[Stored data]
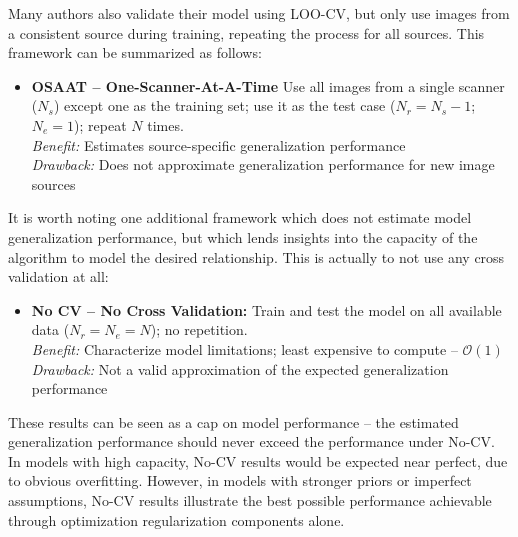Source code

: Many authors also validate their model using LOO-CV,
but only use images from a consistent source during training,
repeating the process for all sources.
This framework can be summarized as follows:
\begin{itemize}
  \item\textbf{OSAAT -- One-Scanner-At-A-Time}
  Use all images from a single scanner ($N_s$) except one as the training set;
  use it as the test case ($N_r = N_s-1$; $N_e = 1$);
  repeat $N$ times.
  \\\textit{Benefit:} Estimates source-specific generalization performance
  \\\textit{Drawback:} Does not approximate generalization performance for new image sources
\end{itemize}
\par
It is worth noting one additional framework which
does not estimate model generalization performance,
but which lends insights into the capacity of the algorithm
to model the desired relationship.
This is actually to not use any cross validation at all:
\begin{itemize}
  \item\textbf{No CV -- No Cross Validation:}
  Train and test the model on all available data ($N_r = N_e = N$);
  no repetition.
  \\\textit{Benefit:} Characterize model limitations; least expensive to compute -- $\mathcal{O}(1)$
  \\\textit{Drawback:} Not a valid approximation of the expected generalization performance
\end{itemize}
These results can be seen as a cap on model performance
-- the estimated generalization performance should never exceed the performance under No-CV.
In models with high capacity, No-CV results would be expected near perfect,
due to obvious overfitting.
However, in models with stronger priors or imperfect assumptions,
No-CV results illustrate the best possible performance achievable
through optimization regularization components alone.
...
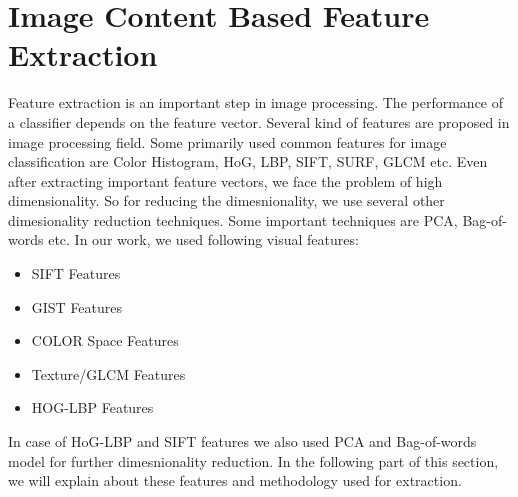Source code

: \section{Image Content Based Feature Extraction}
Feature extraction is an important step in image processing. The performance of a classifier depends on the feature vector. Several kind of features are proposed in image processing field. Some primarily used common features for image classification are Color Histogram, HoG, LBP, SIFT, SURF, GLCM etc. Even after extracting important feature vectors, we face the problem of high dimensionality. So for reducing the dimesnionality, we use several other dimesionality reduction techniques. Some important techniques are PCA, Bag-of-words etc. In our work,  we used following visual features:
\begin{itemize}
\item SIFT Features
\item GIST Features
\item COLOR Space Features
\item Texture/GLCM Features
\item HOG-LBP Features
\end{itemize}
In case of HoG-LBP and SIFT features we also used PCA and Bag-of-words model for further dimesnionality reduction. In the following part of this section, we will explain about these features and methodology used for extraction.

#### [Work to complete]
Copy each line above that has the word "training".

#### [Exercise result]
but only use images from a consistent source during training,
  Use all images from a single scanner ($N_s$) except one as the training set;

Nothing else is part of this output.